- WORK ORDER
The expected copy holds every entry exactly and none of the pictures.

(Beginning of MATERIAL SHOWN)

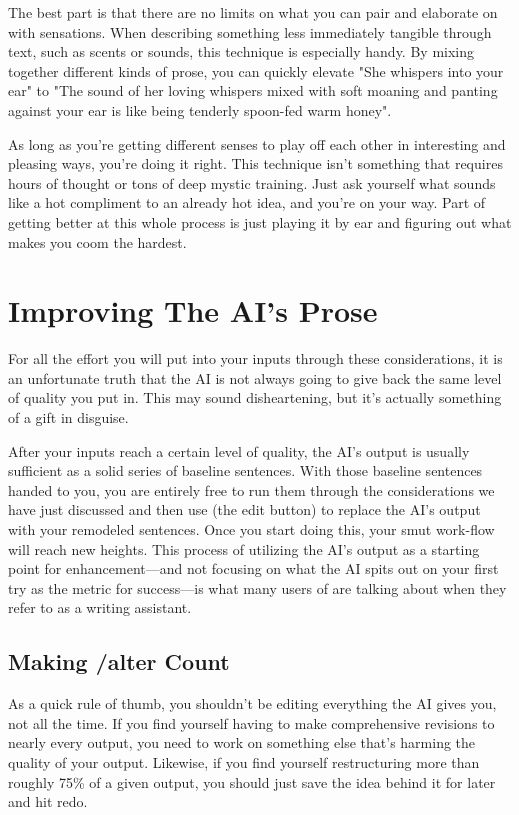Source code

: ﻿\documentclass[Coomer-main.tex]{subfiles}
\begin{document}
The best part is that there are no limits on what you can pair and elaborate on with sensations. When describing something less immediately tangible through text, such as scents or sounds, this technique is especially handy. By mixing together different kinds of prose, you can quickly elevate "She whispers into your ear" to "The sound of her loving whispers mixed with soft moaning and panting against your ear is like being tenderly spoon-fed warm honey".

As long as you're getting different senses to play off each other in interesting and pleasing ways, you're doing it right. This technique isn't something that requires hours of thought or tons of deep mystic training. Just ask yourself what sounds like a hot compliment to an already hot idea, and you're on your way. Part of getting better at this whole process is just playing it by ear and figuring out what makes you coom the hardest.

\section{Improving The AI's Prose}

For all the effort you will put into your inputs through these considerations, it is an unfortunate truth that the AI is not always going to give back the same level of quality you put in. This may sound disheartening, but it's actually something of a gift in disguise.


After your inputs reach a certain level of quality, the AI's output is usually sufficient as a solid series of baseline sentences. With those baseline sentences handed to you, you are entirely free to run them through the considerations we have just discussed and then use \alt (the edit button) to replace the AI’s output with your remodeled sentences. Once you start doing this, your smut work-flow will reach new heights. This process of utilizing the AI's output as a starting point for enhancement—and not focusing on what the AI spits out on your first try as the metric for success—is what many users of \aid are talking about when they refer to \aid as a writing assistant.

\subsection{Making /alter Count}

As a quick rule of thumb, you shouldn't be editing everything the AI gives you, not all the time. If you find yourself having to make comprehensive revisions to nearly every output, you need to work on something else that's harming the quality of your output. Likewise, if you find yourself restructuring more than roughly 75\% of a given output, you should just save the idea behind it for later and hit redo.
\end{document}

(End of MATERIAL SHOWN)

- EXERCISE RESULT
Source code

: ﻿\documentclass[Coomer-main.tex]{subfiles}
\begin{document}
The best part is that there are no limits on what you can pair and elaborate on with sensations. When describing something less immediately tangible through text, such as scents or sounds, this technique is especially handy. By mixing together different kinds of prose, you can quickly elevate "She whispers into your ear" to "The sound of her loving whispers mixed with soft moaning and panting against your ear is like being tenderly spoon-fed warm honey".

As long as you're getting different senses to play off each other in interesting and pleasing ways, you're doing it right. This technique isn't something that requires hours of thought or tons of deep mystic training. Just ask yourself what sounds like a hot compliment to an already hot idea, and you're on your way. Part of getting better at this whole process is just playing it by ear and figuring out what makes you coom the hardest.

\section{Improving The AI's Prose}

For all the effort you will put into your inputs through these considerations, it is an unfortunate truth that the AI is not always going to give back the same level of quality you put in. This may sound disheartening, but it's actually something of a gift in disguise.


After your inputs reach a certain level of quality, the AI's output is usually sufficient as a solid series of baseline sentences. With those baseline sentences handed to you, you are entirely free to run them through the considerations we have just discussed and then use \alt (the edit button) to replace the AI’s output with your remodeled sentences. Once you start doing this, your smut work-flow will reach new heights. This process of utilizing the AI's output as a starting point for enhancement—and not focusing on what the AI spits out on your first try as the metric for success—is what many users of \aid are talking about when they refer to \aid as a writing assistant.

\subsection{Making /alter Count}

As a quick rule of thumb, you shouldn't be editing everything the AI gives you, not all the time. If you find yourself having to make comprehensive revisions to nearly every output, you need to work on something else that's harming the quality of your output. Likewise, if you find yourself restructuring more than roughly 75\% of a given output, you should just save the idea behind it for later and hit redo.
\end{document}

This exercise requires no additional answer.